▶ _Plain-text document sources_
Content starts
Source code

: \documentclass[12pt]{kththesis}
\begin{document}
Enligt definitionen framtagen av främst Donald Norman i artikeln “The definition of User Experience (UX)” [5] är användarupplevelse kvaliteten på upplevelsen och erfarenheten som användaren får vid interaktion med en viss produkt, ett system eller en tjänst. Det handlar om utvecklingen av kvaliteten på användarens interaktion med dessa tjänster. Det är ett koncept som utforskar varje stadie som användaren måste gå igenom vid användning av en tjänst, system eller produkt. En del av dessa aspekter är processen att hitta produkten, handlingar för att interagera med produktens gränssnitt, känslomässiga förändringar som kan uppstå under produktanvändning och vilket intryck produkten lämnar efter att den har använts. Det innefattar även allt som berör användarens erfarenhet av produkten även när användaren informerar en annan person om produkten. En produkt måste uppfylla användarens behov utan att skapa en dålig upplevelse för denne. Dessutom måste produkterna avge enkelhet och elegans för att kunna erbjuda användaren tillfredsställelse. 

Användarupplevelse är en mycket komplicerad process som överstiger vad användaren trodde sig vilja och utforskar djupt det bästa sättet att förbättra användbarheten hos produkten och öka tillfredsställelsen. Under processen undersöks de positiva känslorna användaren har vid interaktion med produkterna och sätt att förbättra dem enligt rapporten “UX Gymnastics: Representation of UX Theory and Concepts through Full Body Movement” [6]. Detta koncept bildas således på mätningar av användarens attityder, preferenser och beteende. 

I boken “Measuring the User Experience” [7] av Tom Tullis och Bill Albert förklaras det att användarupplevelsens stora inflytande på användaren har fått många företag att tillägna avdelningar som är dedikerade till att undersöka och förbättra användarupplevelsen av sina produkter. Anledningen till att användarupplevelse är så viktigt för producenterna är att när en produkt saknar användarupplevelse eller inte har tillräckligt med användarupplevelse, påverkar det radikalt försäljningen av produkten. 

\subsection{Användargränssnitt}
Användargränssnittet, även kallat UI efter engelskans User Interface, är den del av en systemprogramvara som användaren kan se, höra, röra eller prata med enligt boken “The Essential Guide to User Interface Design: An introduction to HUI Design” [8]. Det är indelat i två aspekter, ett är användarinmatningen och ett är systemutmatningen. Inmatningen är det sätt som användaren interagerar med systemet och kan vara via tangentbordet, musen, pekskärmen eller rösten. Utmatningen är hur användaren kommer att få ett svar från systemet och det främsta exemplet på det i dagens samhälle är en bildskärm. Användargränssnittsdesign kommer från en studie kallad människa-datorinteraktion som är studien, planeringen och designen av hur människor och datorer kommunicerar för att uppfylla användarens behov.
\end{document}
Content ends
▶ _Work to complete_
Every record shown above should be set down again exactly.

▶ _Solved problem_
Source code

: \documentclass[12pt]{kththesis}
\begin{document}
Enligt definitionen framtagen av främst Donald Norman i artikeln “The definition of User Experience (UX)” [5] är användarupplevelse kvaliteten på upplevelsen och erfarenheten som användaren får vid interaktion med en viss produkt, ett system eller en tjänst. Det handlar om utvecklingen av kvaliteten på användarens interaktion med dessa tjänster. Det är ett koncept som utforskar varje stadie som användaren måste gå igenom vid användning av en tjänst, system eller produkt. En del av dessa aspekter är processen att hitta produkten, handlingar för att interagera med produktens gränssnitt, känslomässiga förändringar som kan uppstå under produktanvändning och vilket intryck produkten lämnar efter att den har använts. Det innefattar även allt som berör användarens erfarenhet av produkten även när användaren informerar en annan person om produkten. En produkt måste uppfylla användarens behov utan att skapa en dålig upplevelse för denne. Dessutom måste produkterna avge enkelhet och elegans för att kunna erbjuda användaren tillfredsställelse. 

Användarupplevelse är en mycket komplicerad process som överstiger vad användaren trodde sig vilja och utforskar djupt det bästa sättet att förbättra användbarheten hos produkten och öka tillfredsställelsen. Under processen undersöks de positiva känslorna användaren har vid interaktion med produkterna och sätt att förbättra dem enligt rapporten “UX Gymnastics: Representation of UX Theory and Concepts through Full Body Movement” [6]. Detta koncept bildas således på mätningar av användarens attityder, preferenser och beteende. 

I boken “Measuring the User Experience” [7] av Tom Tullis och Bill Albert förklaras det att användarupplevelsens stora inflytande på användaren har fått många företag att tillägna avdelningar som är dedikerade till att undersöka och förbättra användarupplevelsen av sina produkter. Anledningen till att användarupplevelse är så viktigt för producenterna är att när en produkt saknar användarupplevelse eller inte har tillräckligt med användarupplevelse, påverkar det radikalt försäljningen av produkten. 

\subsection{Användargränssnitt}
Användargränssnittet, även kallat UI efter engelskans User Interface, är den del av en systemprogramvara som användaren kan se, höra, röra eller prata med enligt boken “The Essential Guide to User Interface Design: An introduction to HUI Design” [8]. Det är indelat i två aspekter, ett är användarinmatningen och ett är systemutmatningen. Inmatningen är det sätt som användaren interagerar med systemet och kan vara via tangentbordet, musen, pekskärmen eller rösten. Utmatningen är hur användaren kommer att få ett svar från systemet och det främsta exemplet på det i dagens samhälle är en bildskärm. Användargränssnittsdesign kommer från en studie kallad människa-datorinteraktion som är studien, planeringen och designen av hur människor och datorer kommunicerar för att uppfylla användarens behov.
\end{document}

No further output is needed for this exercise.